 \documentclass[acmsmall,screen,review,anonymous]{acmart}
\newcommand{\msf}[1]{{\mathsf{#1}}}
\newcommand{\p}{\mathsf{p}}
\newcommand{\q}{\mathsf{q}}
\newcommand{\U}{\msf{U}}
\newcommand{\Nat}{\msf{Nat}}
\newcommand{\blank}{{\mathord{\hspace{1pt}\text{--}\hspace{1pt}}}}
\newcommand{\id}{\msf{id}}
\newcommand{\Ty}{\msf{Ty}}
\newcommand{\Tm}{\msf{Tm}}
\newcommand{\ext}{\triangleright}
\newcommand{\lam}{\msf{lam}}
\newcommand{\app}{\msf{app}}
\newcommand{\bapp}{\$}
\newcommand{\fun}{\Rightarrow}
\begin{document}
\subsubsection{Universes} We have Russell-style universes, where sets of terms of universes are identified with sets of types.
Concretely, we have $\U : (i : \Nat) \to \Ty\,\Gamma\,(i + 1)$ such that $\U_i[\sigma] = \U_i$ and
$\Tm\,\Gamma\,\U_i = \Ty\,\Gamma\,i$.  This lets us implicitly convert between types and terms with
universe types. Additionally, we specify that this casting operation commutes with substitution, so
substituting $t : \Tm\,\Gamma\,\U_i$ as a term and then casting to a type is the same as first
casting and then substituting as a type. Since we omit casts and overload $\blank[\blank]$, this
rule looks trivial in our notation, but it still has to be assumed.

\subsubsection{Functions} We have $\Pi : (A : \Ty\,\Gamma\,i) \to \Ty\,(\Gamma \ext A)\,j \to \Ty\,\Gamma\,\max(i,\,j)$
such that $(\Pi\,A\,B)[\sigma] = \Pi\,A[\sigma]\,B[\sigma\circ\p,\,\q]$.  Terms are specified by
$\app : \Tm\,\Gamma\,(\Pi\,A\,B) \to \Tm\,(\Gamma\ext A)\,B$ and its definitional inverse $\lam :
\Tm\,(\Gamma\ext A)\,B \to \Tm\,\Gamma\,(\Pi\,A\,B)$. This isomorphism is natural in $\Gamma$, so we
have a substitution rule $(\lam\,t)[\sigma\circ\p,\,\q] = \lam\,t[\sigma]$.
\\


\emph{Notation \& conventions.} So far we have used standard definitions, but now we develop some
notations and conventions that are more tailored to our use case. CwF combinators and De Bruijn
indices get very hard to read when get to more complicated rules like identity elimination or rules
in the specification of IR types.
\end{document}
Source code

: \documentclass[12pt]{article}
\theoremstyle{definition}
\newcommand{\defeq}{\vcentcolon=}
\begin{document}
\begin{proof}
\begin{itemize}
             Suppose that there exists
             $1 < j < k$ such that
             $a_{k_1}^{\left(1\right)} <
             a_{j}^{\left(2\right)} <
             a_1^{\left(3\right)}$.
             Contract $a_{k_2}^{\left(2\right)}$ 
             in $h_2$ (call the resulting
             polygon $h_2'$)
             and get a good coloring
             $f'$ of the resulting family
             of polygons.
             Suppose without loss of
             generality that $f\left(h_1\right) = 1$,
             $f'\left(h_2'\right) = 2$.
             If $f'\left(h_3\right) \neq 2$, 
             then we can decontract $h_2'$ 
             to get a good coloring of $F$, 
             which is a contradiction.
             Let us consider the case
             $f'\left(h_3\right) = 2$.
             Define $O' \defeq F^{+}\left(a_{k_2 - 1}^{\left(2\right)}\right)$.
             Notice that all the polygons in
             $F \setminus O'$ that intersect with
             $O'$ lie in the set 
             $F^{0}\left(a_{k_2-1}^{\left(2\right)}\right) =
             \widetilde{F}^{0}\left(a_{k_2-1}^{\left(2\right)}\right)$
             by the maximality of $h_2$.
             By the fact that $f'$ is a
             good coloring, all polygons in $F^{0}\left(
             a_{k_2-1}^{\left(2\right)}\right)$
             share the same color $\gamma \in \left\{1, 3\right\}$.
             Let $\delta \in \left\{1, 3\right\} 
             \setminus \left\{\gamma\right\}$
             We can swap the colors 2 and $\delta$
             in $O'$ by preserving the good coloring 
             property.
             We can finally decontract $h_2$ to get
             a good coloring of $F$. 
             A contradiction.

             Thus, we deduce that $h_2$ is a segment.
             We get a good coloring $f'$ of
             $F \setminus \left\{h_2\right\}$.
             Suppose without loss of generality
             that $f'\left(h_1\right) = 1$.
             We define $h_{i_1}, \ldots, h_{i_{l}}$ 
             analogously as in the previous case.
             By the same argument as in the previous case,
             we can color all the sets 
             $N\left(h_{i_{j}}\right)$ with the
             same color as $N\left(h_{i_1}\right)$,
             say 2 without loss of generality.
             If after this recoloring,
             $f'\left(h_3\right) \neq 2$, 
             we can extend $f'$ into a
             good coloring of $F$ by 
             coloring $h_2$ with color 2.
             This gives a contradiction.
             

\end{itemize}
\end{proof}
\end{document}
· · · ·
→ **Task to complete**
Return, word for word, each line from the one that contains "If after this" through the end of the listing above.

→ **Written answer**
             If after this recoloring,
             $f'\left(h_3\right) \neq 2$, 
             we can extend $f'$ into a
             good coloring of $F$ by 
             coloring $h_2$ with color 2.
             This gives a contradiction.
             

\end{itemize}
\end{proof}
\end{document}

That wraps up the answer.